What lines of the data below hold the string "Selbstorganisation"? Copy each one.

● ● ● ●

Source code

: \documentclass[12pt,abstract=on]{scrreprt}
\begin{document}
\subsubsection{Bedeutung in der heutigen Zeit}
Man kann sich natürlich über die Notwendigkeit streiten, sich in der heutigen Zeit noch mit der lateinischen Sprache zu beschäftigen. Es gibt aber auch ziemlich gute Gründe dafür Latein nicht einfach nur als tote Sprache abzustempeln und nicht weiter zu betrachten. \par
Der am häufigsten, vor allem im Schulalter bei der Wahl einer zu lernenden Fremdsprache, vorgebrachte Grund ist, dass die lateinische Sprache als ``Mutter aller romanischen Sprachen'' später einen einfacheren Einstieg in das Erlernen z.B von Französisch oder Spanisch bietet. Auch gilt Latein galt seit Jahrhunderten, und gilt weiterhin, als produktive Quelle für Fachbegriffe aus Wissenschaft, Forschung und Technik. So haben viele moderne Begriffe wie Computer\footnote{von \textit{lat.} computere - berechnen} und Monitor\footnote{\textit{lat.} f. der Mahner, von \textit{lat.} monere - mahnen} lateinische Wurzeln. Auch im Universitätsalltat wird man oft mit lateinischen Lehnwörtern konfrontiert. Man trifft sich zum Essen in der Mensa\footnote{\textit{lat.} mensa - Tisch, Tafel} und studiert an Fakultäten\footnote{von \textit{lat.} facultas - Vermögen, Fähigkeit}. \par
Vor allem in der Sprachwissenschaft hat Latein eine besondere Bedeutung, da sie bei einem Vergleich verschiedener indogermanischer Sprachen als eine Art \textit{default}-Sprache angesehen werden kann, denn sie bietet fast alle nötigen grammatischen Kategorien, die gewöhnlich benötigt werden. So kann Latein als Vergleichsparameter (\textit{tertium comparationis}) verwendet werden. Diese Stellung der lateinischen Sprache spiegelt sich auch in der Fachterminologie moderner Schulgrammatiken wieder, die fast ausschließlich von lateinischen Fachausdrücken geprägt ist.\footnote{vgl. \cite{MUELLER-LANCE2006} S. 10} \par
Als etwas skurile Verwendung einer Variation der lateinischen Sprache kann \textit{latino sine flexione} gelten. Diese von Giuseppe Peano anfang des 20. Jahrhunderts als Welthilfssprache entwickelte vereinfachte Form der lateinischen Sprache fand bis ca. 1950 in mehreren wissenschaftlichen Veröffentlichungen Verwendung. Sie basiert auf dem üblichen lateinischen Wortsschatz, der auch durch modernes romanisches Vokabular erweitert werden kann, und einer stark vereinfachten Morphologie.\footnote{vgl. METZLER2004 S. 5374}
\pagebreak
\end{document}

● ● ● ●

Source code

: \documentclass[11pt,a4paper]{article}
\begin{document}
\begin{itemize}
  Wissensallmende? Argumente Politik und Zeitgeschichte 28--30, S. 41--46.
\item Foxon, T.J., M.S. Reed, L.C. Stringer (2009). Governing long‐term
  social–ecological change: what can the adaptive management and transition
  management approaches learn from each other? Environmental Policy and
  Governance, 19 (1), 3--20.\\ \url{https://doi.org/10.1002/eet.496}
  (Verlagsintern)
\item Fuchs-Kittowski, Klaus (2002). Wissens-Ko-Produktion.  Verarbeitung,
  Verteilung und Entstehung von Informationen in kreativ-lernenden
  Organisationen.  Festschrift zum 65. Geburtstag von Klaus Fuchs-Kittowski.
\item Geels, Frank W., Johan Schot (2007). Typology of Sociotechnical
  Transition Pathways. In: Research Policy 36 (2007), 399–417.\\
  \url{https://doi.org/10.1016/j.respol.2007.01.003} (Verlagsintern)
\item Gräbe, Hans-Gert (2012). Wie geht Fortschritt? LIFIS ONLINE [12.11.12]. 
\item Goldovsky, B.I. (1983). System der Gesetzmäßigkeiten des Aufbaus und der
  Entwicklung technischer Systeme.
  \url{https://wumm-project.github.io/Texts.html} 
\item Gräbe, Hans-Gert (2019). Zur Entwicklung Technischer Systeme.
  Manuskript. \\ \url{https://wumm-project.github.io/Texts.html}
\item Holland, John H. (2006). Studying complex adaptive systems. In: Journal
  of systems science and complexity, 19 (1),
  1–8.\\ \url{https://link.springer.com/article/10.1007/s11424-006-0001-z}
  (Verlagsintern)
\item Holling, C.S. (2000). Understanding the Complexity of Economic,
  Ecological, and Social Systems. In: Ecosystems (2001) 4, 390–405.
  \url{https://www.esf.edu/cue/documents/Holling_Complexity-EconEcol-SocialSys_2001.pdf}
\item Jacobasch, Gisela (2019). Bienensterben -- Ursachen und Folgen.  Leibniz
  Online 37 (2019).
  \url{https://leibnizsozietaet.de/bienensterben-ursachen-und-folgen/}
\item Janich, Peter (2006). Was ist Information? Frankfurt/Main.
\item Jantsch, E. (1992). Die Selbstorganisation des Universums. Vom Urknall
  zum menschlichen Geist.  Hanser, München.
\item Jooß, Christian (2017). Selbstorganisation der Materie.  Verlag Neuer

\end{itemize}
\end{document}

● ● ● ●

**Output**:
\item Jantsch, E. (1992). Die Selbstorganisation des Universums. Vom Urknall
\item Jooß, Christian (2017). Selbstorganisation der Materie.  Verlag Neuer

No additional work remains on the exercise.